[Source material — start]

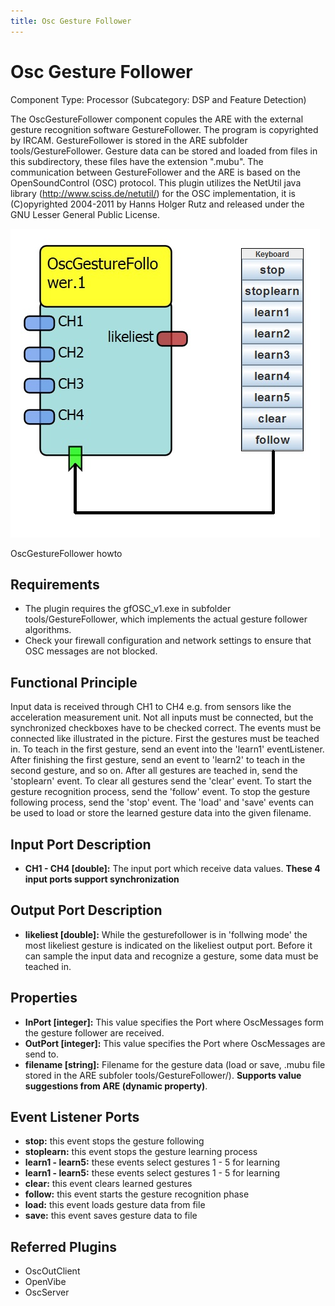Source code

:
 ```yaml
---
title: Osc Gesture Follower
---
```


# Osc Gesture Follower

Component Type: Processor (Subcategory: DSP and Feature Detection)

The OscGestureFollower component copules the ARE with the external gesture recognition software GestureFollower. The program is copyrighted by IRCAM. GestureFollower is stored in the ARE subfolder tools/GestureFollower. Gesture data can be stored and loaded from files in this subdirectory, these files have the extension ".mubu". The communication between GestureFollower and the ARE is based on the OpenSoundControl (OSC) protocol. This plugin utilizes the NetUtil java library (http://www.sciss.de/netutil/) for the OSC implementation, it is (C)opyrighted 2004-2011 by Hanns Holger Rutz and released under the GNU Lesser General Public License.

![OscGestureFollower howto](img/oscgesturefollower.jpg "OscGestureFollower howto")

OscGestureFollower howto

## Requirements

*   The plugin requires the gfOSC\_v1.exe in subfolder tools/GestureFollower, which implements the actual gesture follower algorithms.
*   Check your firewall configuration and network settings to ensure that OSC messages are not blocked.

## Functional Principle

Input data is received through CH1 to CH4 e.g. from sensors like the acceleration measurement unit. Not all inputs must be connected, but the synchronized checkboxes have to be checked correct. The events must be connected like illustrated in the picture. First the gestures must be teached in. To teach in the first gesture, send an event into the 'learn1' eventListener. After finishing the first gesture, send an event to 'learn2' to teach in the second gesture, and so on. After all gestures are teached in, send the 'stoplearn' event. To clear all gestures send the 'clear' event. To start the gesture recognition process, send the 'follow' event. To stop the gesture following process, send the 'stop' event. The 'load' and 'save' events can be used to load or store the learned gesture data into the given filename.

## Input Port Description

*   **CH1 - CH4 \[double\]:** The input port which receive data values. **These 4 input ports support synchronization**

## Output Port Description

*   **likeliest \[double\]:** While the gesturefollower is in 'follwing mode' the most likeliest gesture is indicated on the likeliest output port. Before it can sample the input data and recognize a gesture, some data must be teached in.

## Properties

*   **InPort \[integer\]:** This value specifies the Port where OscMessages form the gesture follower are received.
*   **OutPort \[integer\]:** This value specifies the Port where OscMessages are send to.
*   **filename \[string\]:** Filename for the gesture data (load or save, .mubu file stored in the ARE subfoler tools/GestureFollower/). **Supports value suggestions from ARE (dynamic property)**.

## Event Listener Ports

*   **stop:** this event stops the gesture following
*   **stoplearn:** this event stops the gesture learning process
*   **learn1 - learn5:** these events select gestures 1 - 5 for learning
*   **learn1 - learn5:** these events select gestures 1 - 5 for learning
*   **clear:** this event clears learned gestures
*   **follow:** this event starts the gesture recognition phase
*   **load:** this event loads gesture data from file
*   **save:** this event saves gesture data to file

## Referred Plugins

*   OscOutClient
*   OpenVibe
*   OscServer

[Source material — finish]

**Assignment:** Only the number is wanted: how many lines in the material above contain the string "which"?

**Written solution:** 2